Notations de redondance N, N+1, 2N
- N : capacité strictement nécessaire, sans marge, sans redondance.
- N+1 : capacité nécessaire plus une unité de secours pour absorber la perte d'un composant.
- 2N : deux chaînes complètes et indépendantes, chacune capable seule de couvrir 100 % de la charge.

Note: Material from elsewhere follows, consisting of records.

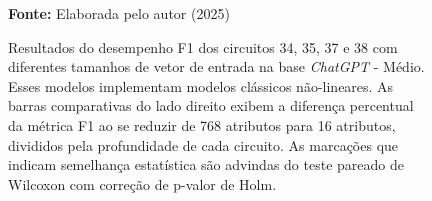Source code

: \begin{figure}
\caption{Resultados do desempenho F1 dos circuitos 34, 35, 37 e 38 com diferentes tamanhos de vetor de entrada na base \textit{ChatGPT} - Médio. Esses modelos implementam modelos clássicos não-lineares. As barras comparativas do lado direito exibem a diferença percentual da métrica F1 ao se reduzir de 768 atributos para 16 atributos, divididos pela profundidade de cada circuito. As marcações que indicam semelhança estatística são advindas do teste pareado de Wilcoxon com correção de p-valor de Holm.}
\label{fig:n_features:medium:g5}
     \centering
    \centering
      \par\medskip\ABNTEXfontereduzida\selectfont\textbf{Fonte:} Elaborada pelo autor (2025) \par\medskip
\end{figure}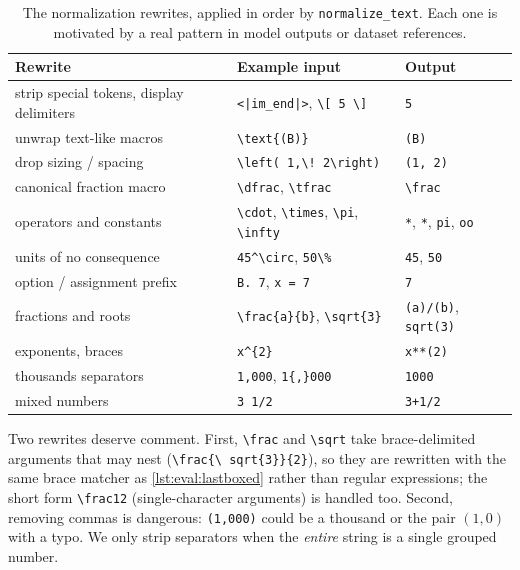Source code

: \begin{table}[t]
\centering\small
\begin{tabular}{@{}lll@{}}
\toprule
Rewrite & Example input & Output \\
\midrule
strip special tokens, display delimiters & \texttt{<|im\_end|>}, \texttt{\textbackslash[ 5 \textbackslash]} & \texttt{5} \\
unwrap text-like macros & \texttt{\textbackslash text\{(B)\}} & \texttt{(B)} \\
drop sizing / spacing & \texttt{\textbackslash left( 1,\textbackslash ! 2\textbackslash right)} & \texttt{(1, 2)} \\
canonical fraction macro & \texttt{\textbackslash dfrac}, \texttt{\textbackslash tfrac} & \texttt{\textbackslash frac} \\
operators and constants & \texttt{\textbackslash cdot}, \texttt{\textbackslash times}, \texttt{\textbackslash pi}, \texttt{\textbackslash infty} & \texttt{*}, \texttt{*}, \texttt{pi}, \texttt{oo} \\
units of no consequence & \texttt{45\^{}\textbackslash circ}, \texttt{50\textbackslash\%} & \texttt{45}, \texttt{50} \\
option / assignment prefix & \texttt{B. 7}, \texttt{x = 7} & \texttt{7} \\
fractions and roots & \texttt{\textbackslash frac\{a\}\{b\}}, \texttt{\textbackslash sqrt\{3\}} & \texttt{(a)/(b)}, \texttt{sqrt(3)} \\
exponents, braces & \texttt{x\^{}\{2\}} & \texttt{x**(2)} \\
thousands separators & \texttt{1,000}, \texttt{1\{,\}000} & \texttt{1000} \\
mixed numbers & \texttt{3 1/2} & \texttt{3+1/2} \\
\bottomrule
\end{tabular}
\caption{The normalization rewrites, applied in order by \texttt{normalize\_text}. Each one is
motivated by a real pattern in model outputs or dataset references.}
\label{tab:eval:normalize}
\end{table}

Two rewrites deserve comment. First, \texttt{\textbackslash frac} and \texttt{\textbackslash sqrt}
take brace-delimited arguments that may nest (\texttt{\textbackslash frac\{\textbackslash
sqrt\{3\}\}\{2\}}), so they are rewritten with the same brace matcher as \cref{lst:eval:lastboxed}
rather than regular expressions; the short form \texttt{\textbackslash frac12} (single-character
arguments) is handled too. Second, removing commas is dangerous: \texttt{(1,000)} could be a
thousand or the pair $(1, 0)$ with a typo. We only strip separators when the \emph{entire} string
is a single grouped number.


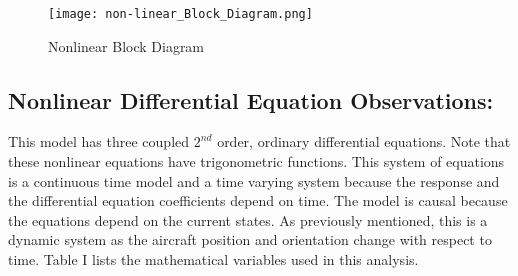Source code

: \documentclass[conference]{IEEEtran}
\begin{document}
\begin{figure}[!h]
\centerline{\texttt{[image: non-linear\_Block\_Diagram.png]}}
\caption{Nonlinear Block Diagram}
\label{figure}
\end{figure}

\subsection{Nonlinear Differential Equation Observations:}
This model has three coupled $2^{nd}$ order, ordinary differential equations. Note that these nonlinear equations have trigonometric functions. This system of equations is a continuous time model and a time varying system because the response and the differential equation coefficients depend on time. The model is causal because the equations depend on the current states. As previously mentioned, this is a dynamic system as the aircraft position and orientation change with respect to time. Table I lists the mathematical variables used in this analysis.\\
\end{document}
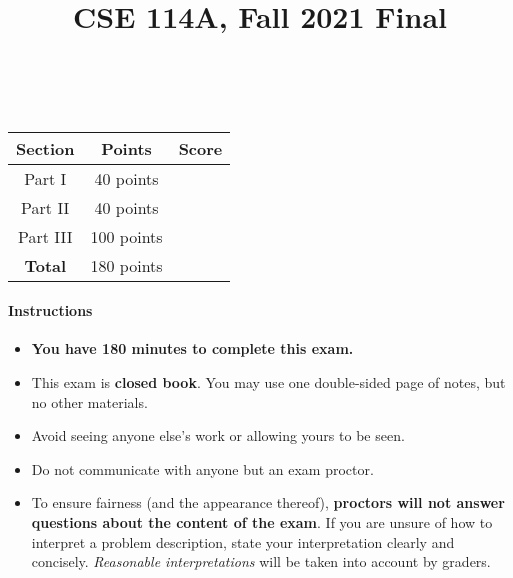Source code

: \documentclass[paper=letter, fontsize=13pt]{article} %
\title{\vspace{-2em} 	
\normalfont \normalsize 
{\huge CSE 114A, Fall 2021 Final} \\ %
\horrule{2pt} \\[0.5cm] %
}
\date{\vspace{-4em}} %
\numberwithin{equation}{section} %
\begin{document}
\maketitle %


\begin{center}
 {\Large
\begin{tabular}{|c|c|c|}
\hline
\textbf{Section} & \textbf{Points} & \textbf{Score} \\
\hline
Part I     & 40 points  & \\
\hline
Part II   &  40 points &   \\
\hline
Part III   &  100 points &   \\
\hline
 \textbf{Total} & 180 points &   \\
\hline
\end{tabular}
}

\end{center}
\large 


\paragraph{\textbf{ Instructions} }
\begin{itemize}

\item \textbf{You have 180 minutes to complete this exam.}

\item This exam is \textbf{closed book}.  You may use one double-sided
page of notes, but no other materials.

\item Avoid seeing anyone else's work or allowing yours to be seen.

\item Do not communicate with anyone but an exam proctor.

\item To ensure fairness (and the appearance thereof),
  \textbf{proctors will not answer questions about the content of the exam}. If you are unsure 
  of how to interpret a problem description, state your interpretation clearly and concisely. 
  \textit{Reasonable interpretations} will be taken into account by graders.

\end{itemize}
\end{document}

- 2N+1 : deux chaînes complètes, chacune avec en plus une unité de secours supplémentaire.
Attention
N+1 ne signifie pas la même chose selon le nombre total d'unités du système ; un système de dix groupes électrogènes en N+1 (11 unités) offre une marge relative bien plus faible qu'un système de deux groupes en N+1 (3 unités), en cas de défaillances multiples simultanées.
Sur le terrain
Sur les sites d'exploitation télécoms en Afrique, il n'est pas rare de trouver une architecture 2N sur l'onduleur mais seulement N+1 sur le refroidissement, faute de budget initial suffisant pour dupliquer entièrement la chaîne froid. Cette asymétrie doit être documentée clairement dans les schémas unifilaires et communiquée aux clients hébergés.
Sur le terrain
lors d'un audit de classification, demandez systématiquement à visualiser le cheminement physique complet d'un chemin A et d'un chemin B jusqu'à la baie cliente — un schéma théorique 2N peut cacher un point de convergence physique non identifié (même chemin de câbles, même local technique).
Astuce
pour classer rapidement un site sur son schéma unifilaire, cherchez d'abord s'il existe un seul ou plusieurs chemins de distribution jusqu'à la charge ; c'est le critère discriminant entre Tier I/II et Tier III/IV.